■ THE PROBLEM ■
Starting at the line that has "### PROJECT TITLE: Data" and stopping after the line that has "[Data Cleaning](#data-cleaning)", reproduce the listing below exactly; omit everything else.

■ EXTRACTED MATERIAL ■
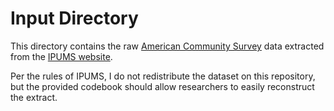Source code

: # Input Directory

This directory contains the raw [American Community Survey](https://www.census.gov/programs-surveys/acs) data extracted from the [IPUMS website](https://usa.ipums.org/usa/).

Per the rules of IPUMS, I do not redistribute the dataset on this repository, but the provided codebook should allow researchers to easily reconstruct the extract.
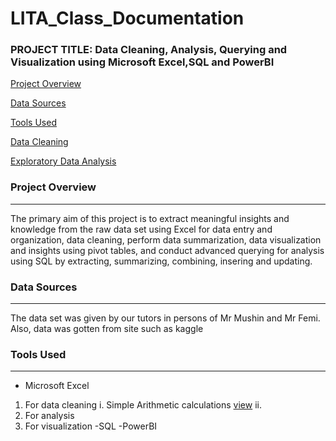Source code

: # LITA_Class_Documentation

### PROJECT TITLE: Data Cleaning, Analysis, Querying and Visualization using Microsoft Excel,SQL and PowerBI

[Project Overview](#project-overview)

[Data Sources](#data-sources)

[Tools Used](#tools-used)

[Data Cleaning](#data-cleaning)

[Exploratory Data Analysis](#exploratory-data-analysis)

### Project Overview
---
The primary aim of this project is to extract meaningful insights and knowledge from the raw data set using Excel for data entry and organization, data cleaning, perform data summarization, data visualization and insights using pivot tables, and conduct advanced querying for analysis using SQL by extracting, summarizing, combining, insering and updating.

### Data Sources
---
The data set was given by our tutors in persons of Mr Mushin and Mr Femi. Also, data was gotten from site such as kaggle

### Tools Used
---
- Microsoft Excel
1. For data cleaning
  i. Simple Arithmetic calculations [view](https://https://docs.google.com/spreadsheets/d/1dfztYuF8bpYCgHDVIgtoTa1yXnY-c14D/edit?gid=849939821#gid=849939821)
 ii.   
3. For analysis
4. For visualization
-SQL
-PowerBI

■ REPLY ■
### PROJECT TITLE: Data Cleaning, Analysis, Querying and Visualization using Microsoft Excel,SQL and PowerBI

[Project Overview](#project-overview)

[Data Sources](#data-sources)

[Tools Used](#tools-used)

[Data Cleaning](#data-cleaning)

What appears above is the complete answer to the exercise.